O menino fez que sim com a cabeça. Tirou as mãos de trás do pescoço e começou a mexer em alguma coisa na coberta.

“Muito bem”, disse Hamilton. “Vou dar boa-noite.”

Moveu-se para beijar o filho, mas o garoto começou a falar.

“Pai, o vovô era forte que nem você? Quando ele tinha a sua idade, quer dizer, sabe, e você...”

“E eu tinha nove anos? É isso o que quer dizer? Sim, acho que era”, disse Hamilton.

“Eu quase não consigo me lembrar dele”, disse o menino. “Não quero esquecer nem ele nem nada, sabe? Entende o que estou dizendo, pai?”

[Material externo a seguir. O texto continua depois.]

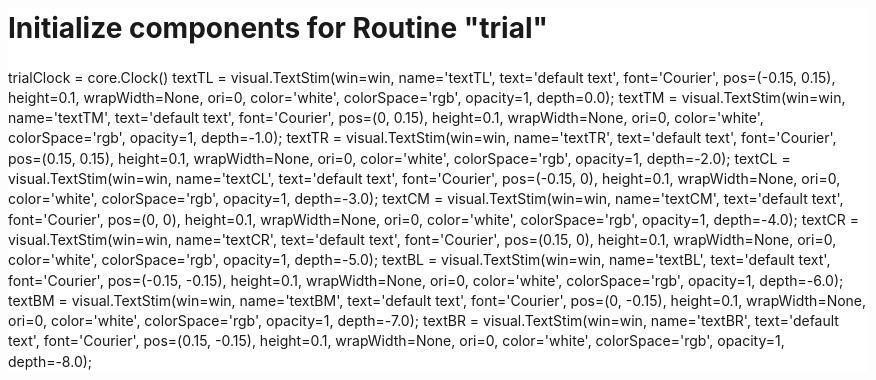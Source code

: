 # Initialize components for Routine "trial"
trialClock = core.Clock()
textTL = visual.TextStim(win=win, name='textTL',
    text='default text',
    font='Courier',
    pos=(-0.15, 0.15), height=0.1, wrapWidth=None, ori=0, 
    color='white', colorSpace='rgb', opacity=1,
    depth=0.0);
textTM = visual.TextStim(win=win, name='textTM',
    text='default text',
    font='Courier',
    pos=(0, 0.15), height=0.1, wrapWidth=None, ori=0, 
    color='white', colorSpace='rgb', opacity=1,
    depth=-1.0);
textTR = visual.TextStim(win=win, name='textTR',
    text='default text',
    font='Courier',
    pos=(0.15, 0.15), height=0.1, wrapWidth=None, ori=0, 
    color='white', colorSpace='rgb', opacity=1,
    depth=-2.0);
textCL = visual.TextStim(win=win, name='textCL',
    text='default text',
    font='Courier',
    pos=(-0.15, 0), height=0.1, wrapWidth=None, ori=0, 
    color='white', colorSpace='rgb', opacity=1,
    depth=-3.0);
textCM = visual.TextStim(win=win, name='textCM',
    text='default text',
    font='Courier',
    pos=(0, 0), height=0.1, wrapWidth=None, ori=0, 
    color='white', colorSpace='rgb', opacity=1,
    depth=-4.0);
textCR = visual.TextStim(win=win, name='textCR',
    text='default text',
    font='Courier',
    pos=(0.15, 0), height=0.1, wrapWidth=None, ori=0, 
    color='white', colorSpace='rgb', opacity=1,
    depth=-5.0);
textBL = visual.TextStim(win=win, name='textBL',
    text='default text',
    font='Courier',
    pos=(-0.15, -0.15), height=0.1, wrapWidth=None, ori=0, 
    color='white', colorSpace='rgb', opacity=1,
    depth=-6.0);
textBM = visual.TextStim(win=win, name='textBM',
    text='default text',
    font='Courier',
    pos=(0, -0.15), height=0.1, wrapWidth=None, ori=0, 
    color='white', colorSpace='rgb', opacity=1,
    depth=-7.0);
textBR = visual.TextStim(win=win, name='textBR',
    text='default text',
    font='Courier',
    pos=(0.15, -0.15), height=0.1, wrapWidth=None, ori=0, 
    color='white', colorSpace='rgb', opacity=1,
    depth=-8.0);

Como Hamilton não respondeu de pronto, o garoto prosseguiu. “Quando você era pequeno, era que nem é comigo e com você? Você gostava mais dele do que eu? Ou era a mesma coisa?” O menino falou depressa, de modo abrupto. Mexeu os pés embaixo do cobertor e olhou para o lado. Como Hamilton continuou sem responder, o menino falou: “Ele fumava? Acho que me lembro de um cachimbo ou uma coisa assim”.

“Ele começou a fumar cachimbo antes de morrer, é verdade”, disse Hamilton. “Tinha fumado cigarro muito tempo antes, depois ficou deprimido com alguma coisa e acabou parando, mas depois mudou de marca e voltou a fumar. Vou lhe mostrar uma coisa”, disse Hamilton. “Cheire as costas da minha mão.”

O menino pegou a mão do pai, cheirou e disse: “Acho que não estou sentindo cheiro de nada, pai. O que é?”.

Hamilton cheirou a mão e depois os dedos. “Agora também não estou sentindo cheiro de nada”, disse. “Estava aqui antes, mas não tem mais.” Vai ver que o medo tirou o cheiro de mim, pensou. “Queria mostrar uma coisa a você, mas já é tarde agora. É melhor você dormir”, disse Hamilton.

O menino rolou para o lado e viu seu pai andar até a porta, pôr a mão no interruptor. Então o menino falou: “Pai? Você vai achar que eu sou muito maluco, mas eu bem que gostaria de conhecer você quando era pequeno. Quer dizer, assim da minha idade agora. Não sei como falar isso, mas eu me sinto meio solitário. É como... como se eu sentisse falta de você já agora, quando paro para pensar. É muito maluco, isso, não é? Agora, por favor, deixe a porta aberta”.

Hamilton deixou a porta aberta, mas depois pensou melhor e fechou-a até a metade.